Using the listing below, retype exactly the lines starting at the one with "<sub>Updated: Mon, 10" and ending at the one with "with image Scaling", and include both.
———
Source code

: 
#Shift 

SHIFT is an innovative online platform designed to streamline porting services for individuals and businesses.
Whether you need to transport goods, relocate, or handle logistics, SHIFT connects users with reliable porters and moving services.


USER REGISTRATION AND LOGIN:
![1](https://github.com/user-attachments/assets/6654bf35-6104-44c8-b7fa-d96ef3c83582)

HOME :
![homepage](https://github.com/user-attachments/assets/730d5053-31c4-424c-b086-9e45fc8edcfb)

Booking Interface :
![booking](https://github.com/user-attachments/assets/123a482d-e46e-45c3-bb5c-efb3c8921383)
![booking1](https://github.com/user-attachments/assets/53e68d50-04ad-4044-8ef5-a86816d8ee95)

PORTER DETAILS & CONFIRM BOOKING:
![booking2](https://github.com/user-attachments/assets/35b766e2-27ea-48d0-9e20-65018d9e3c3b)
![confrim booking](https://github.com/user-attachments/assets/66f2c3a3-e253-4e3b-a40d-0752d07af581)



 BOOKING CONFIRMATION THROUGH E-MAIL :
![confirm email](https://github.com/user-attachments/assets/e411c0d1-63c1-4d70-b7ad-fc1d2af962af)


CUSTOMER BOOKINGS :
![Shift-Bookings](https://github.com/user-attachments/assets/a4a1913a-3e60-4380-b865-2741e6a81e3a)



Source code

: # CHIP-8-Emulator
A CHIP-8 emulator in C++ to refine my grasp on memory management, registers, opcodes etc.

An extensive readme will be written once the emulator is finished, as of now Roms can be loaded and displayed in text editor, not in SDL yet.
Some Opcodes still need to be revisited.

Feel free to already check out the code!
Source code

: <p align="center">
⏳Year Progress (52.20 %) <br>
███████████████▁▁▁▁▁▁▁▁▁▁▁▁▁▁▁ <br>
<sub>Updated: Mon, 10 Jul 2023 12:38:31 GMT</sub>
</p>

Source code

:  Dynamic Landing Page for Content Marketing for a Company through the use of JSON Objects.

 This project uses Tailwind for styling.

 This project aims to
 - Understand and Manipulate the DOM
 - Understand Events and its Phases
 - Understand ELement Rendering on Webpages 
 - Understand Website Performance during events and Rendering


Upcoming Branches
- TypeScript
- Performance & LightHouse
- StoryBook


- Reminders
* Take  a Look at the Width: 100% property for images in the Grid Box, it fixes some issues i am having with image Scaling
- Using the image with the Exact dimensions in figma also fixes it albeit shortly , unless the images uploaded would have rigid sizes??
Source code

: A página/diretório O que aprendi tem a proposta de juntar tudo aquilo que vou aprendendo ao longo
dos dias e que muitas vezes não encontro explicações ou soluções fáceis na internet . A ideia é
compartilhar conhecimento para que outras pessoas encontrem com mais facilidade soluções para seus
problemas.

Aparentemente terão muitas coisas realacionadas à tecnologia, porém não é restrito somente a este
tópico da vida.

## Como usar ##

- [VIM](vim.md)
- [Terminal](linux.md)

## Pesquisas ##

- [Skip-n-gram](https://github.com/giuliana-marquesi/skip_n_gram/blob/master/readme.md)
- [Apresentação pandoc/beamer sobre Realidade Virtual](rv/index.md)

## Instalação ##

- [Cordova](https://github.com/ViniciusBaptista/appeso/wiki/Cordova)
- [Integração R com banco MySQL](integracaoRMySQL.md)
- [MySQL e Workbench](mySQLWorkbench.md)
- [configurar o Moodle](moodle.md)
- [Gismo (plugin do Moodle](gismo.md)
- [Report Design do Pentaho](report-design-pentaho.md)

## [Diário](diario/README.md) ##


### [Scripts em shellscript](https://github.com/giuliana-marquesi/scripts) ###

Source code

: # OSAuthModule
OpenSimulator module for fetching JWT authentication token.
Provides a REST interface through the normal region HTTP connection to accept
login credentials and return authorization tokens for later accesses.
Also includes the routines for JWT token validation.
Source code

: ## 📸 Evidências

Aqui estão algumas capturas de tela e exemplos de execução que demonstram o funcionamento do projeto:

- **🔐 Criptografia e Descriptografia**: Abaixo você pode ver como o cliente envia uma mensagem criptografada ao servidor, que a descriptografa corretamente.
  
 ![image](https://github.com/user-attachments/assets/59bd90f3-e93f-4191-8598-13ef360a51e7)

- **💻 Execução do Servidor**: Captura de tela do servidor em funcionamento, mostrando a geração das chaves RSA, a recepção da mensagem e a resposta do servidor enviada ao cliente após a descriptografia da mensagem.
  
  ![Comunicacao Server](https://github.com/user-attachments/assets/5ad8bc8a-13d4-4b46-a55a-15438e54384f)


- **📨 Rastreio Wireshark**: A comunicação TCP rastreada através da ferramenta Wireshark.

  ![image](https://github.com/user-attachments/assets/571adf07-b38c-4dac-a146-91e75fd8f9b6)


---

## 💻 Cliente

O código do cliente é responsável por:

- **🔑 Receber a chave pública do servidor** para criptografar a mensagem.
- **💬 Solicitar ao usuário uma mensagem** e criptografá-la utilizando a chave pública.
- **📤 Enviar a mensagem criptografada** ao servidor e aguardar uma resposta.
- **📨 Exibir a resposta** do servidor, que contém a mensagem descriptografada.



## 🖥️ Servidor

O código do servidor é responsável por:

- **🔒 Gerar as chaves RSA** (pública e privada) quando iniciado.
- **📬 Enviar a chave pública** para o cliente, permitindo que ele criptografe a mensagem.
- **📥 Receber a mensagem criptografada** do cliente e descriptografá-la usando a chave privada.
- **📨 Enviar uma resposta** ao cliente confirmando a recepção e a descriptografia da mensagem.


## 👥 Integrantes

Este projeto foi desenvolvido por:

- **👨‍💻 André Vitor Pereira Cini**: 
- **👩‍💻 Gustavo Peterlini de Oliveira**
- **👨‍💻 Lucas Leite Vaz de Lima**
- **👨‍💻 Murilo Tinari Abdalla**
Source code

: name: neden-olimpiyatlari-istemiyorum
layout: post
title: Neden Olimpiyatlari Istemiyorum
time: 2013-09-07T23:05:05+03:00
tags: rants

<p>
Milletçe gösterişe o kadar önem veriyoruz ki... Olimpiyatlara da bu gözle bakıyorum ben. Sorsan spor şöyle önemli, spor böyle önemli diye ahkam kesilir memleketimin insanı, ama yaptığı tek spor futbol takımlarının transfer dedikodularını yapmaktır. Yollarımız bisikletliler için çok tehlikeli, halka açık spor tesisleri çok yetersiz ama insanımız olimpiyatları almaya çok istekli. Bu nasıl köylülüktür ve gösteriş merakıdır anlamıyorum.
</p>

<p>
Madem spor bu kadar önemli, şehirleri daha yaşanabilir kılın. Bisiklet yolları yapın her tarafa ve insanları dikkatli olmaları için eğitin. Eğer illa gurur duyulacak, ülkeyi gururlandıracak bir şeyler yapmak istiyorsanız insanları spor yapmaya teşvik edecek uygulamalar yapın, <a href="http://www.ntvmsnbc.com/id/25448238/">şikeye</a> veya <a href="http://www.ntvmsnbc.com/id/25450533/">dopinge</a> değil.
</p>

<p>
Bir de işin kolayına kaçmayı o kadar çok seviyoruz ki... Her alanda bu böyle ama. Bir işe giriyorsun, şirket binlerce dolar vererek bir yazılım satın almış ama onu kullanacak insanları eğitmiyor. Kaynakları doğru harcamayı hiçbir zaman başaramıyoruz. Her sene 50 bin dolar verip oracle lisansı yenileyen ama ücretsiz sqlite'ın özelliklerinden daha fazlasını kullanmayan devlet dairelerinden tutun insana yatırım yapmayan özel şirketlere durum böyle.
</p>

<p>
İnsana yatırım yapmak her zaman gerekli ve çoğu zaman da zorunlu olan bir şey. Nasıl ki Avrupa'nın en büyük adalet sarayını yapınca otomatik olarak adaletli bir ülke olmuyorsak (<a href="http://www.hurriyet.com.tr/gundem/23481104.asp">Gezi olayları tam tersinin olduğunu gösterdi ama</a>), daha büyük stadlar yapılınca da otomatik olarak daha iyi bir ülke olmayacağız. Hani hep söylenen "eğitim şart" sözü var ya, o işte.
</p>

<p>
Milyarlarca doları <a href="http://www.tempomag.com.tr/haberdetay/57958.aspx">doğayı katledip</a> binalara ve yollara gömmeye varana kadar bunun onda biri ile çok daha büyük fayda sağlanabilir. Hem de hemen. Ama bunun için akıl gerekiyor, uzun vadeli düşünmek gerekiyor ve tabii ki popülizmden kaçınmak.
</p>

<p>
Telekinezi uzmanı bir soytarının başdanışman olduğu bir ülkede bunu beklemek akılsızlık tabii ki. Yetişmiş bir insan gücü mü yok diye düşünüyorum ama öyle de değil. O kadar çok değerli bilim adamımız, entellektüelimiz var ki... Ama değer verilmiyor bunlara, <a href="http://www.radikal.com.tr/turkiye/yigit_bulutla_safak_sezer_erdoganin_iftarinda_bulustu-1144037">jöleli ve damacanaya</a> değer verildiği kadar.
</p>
———
**WRITTEN SOLUTION**
<sub>Updated: Mon, 10 Jul 2023 12:38:31 GMT</sub>
</p>

Source code

:  Dynamic Landing Page for Content Marketing for a Company through the use of JSON Objects.

 This project uses Tailwind for styling.

 This project aims to
 - Understand and Manipulate the DOM
 - Understand Events and its Phases
 - Understand ELement Rendering on Webpages 
 - Understand Website Performance during events and Rendering


Upcoming Branches
- TypeScript
- Performance & LightHouse
- StoryBook


- Reminders
* Take  a Look at the Width: 100% property for images in the Grid Box, it fixes some issues i am having with image Scaling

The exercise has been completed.